The HasPrefix method reports if the second argument string is a prefix of the first.

Using strings.HasSuffix

// https://play.golang.org/p/i8FaoOdTczF
func main() {
	str := "The quick brown fox jumps over the lazy dog"
	fmt.Println(strings.HasSuffix(str, "the lazy dog")) // true
	fmt.Println(strings.HasSuffix(str, "fox jumps")) // false
}

Similar to HasPrefix, the HasSuffix method reports if the first string ends with the second.

Using strings.Index

// https://play.golang.org/p/Y2O0Om0zDqJ
func main() {
	str := "The quick brown fox jumps over the lazy dog"
	fmt.Println(strings.Index(str, "jumps")) // 20
	fmt.Println(strings.Index(str, "dog")) // 40
	fmt.Println(strings.Index(str, "silly")) // -1
}

The strings.Index method returns the index of the first instance of the substring (if found) or -1 if the substring is absent.

Using regexp.MatchString

The regexp package can also be used to detect the presence of a substring in Go. I typically do not recommend using this method because it is quite verbose compared to strings.Contains and it’s also slower.

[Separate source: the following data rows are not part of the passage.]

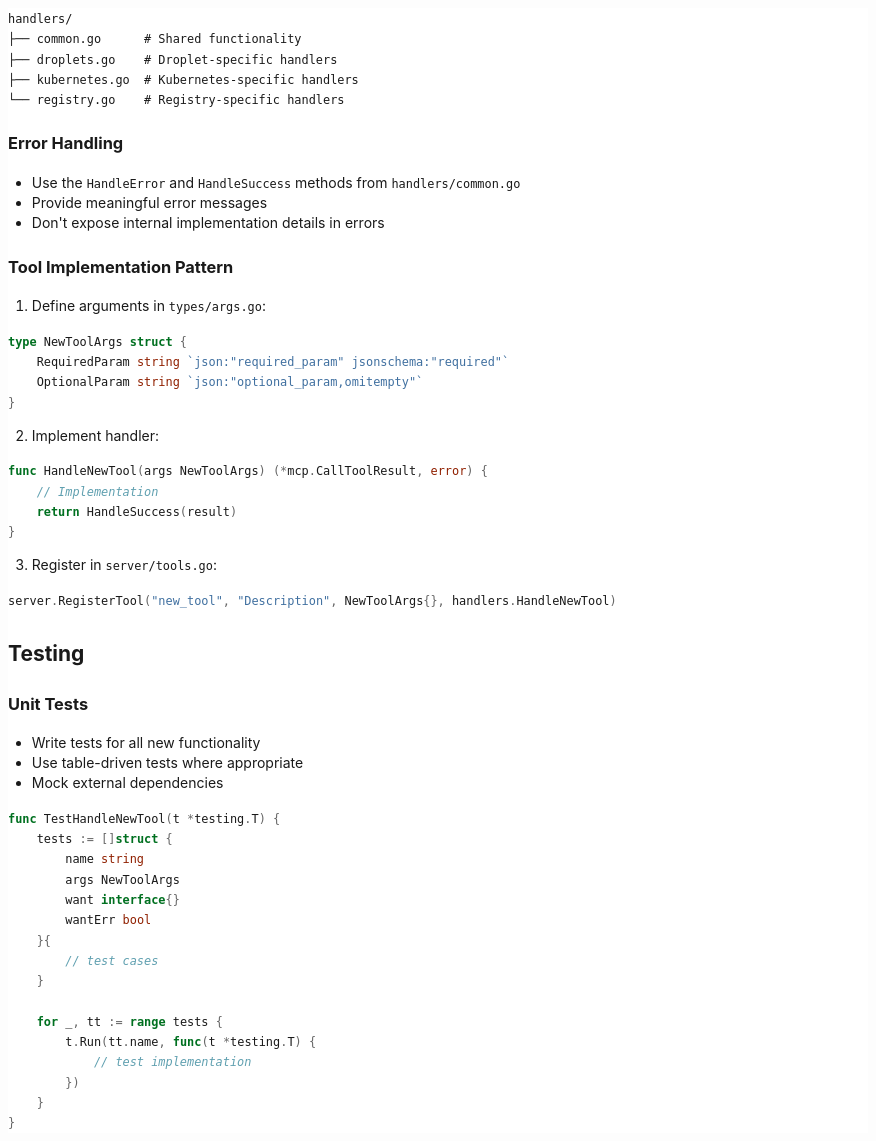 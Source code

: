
 ```
handlers/
├── common.go      # Shared functionality
├── droplets.go    # Droplet-specific handlers
├── kubernetes.go  # Kubernetes-specific handlers
└── registry.go    # Registry-specific handlers
```

### Error Handling

- Use the `HandleError` and `HandleSuccess` methods from `handlers/common.go`
- Provide meaningful error messages
- Don't expose internal implementation details in errors

### Tool Implementation Pattern

1. Define arguments in `types/args.go`:

```go
type NewToolArgs struct {
    RequiredParam string `json:"required_param" jsonschema:"required"`
    OptionalParam string `json:"optional_param,omitempty"`
}
```

2. Implement handler:

```go
func HandleNewTool(args NewToolArgs) (*mcp.CallToolResult, error) {
    // Implementation
    return HandleSuccess(result)
}
```

3. Register in `server/tools.go`:

```go
server.RegisterTool("new_tool", "Description", NewToolArgs{}, handlers.HandleNewTool)
```

## Testing

### Unit Tests

- Write tests for all new functionality
- Use table-driven tests where appropriate
- Mock external dependencies

```go
func TestHandleNewTool(t *testing.T) {
    tests := []struct {
        name string
        args NewToolArgs
        want interface{}
        wantErr bool
    }{
        // test cases
    }
    
    for _, tt := range tests {
        t.Run(tt.name, func(t *testing.T) {
            // test implementation
        })
    }
}
```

However, it may come in handy if you want to check for the existence of a pattern in a string:

// https://play.golang.org/p/0P15dA6rbBq
func main() {
	str := "The quick brown fox jumps over the lazy dog"
	matched, err := regexp.MatchString("ow.*", str)
	if err != nil {
		log.Fatal(err)
	}

	fmt.Println(matched) // true
}

For more complex queries, you’ll need to use regex.Compile and the full Regexp interface.

Wrap up

As you can see, there are several ways to determine if a string is present in another string. For most situations, strings.Contains is what you’ll need but it’s also good to know about the other methods in case you have a more specific use case. If you want to extract a substring from a string, that’s covered here as well.

Thanks for reading, and happy coding!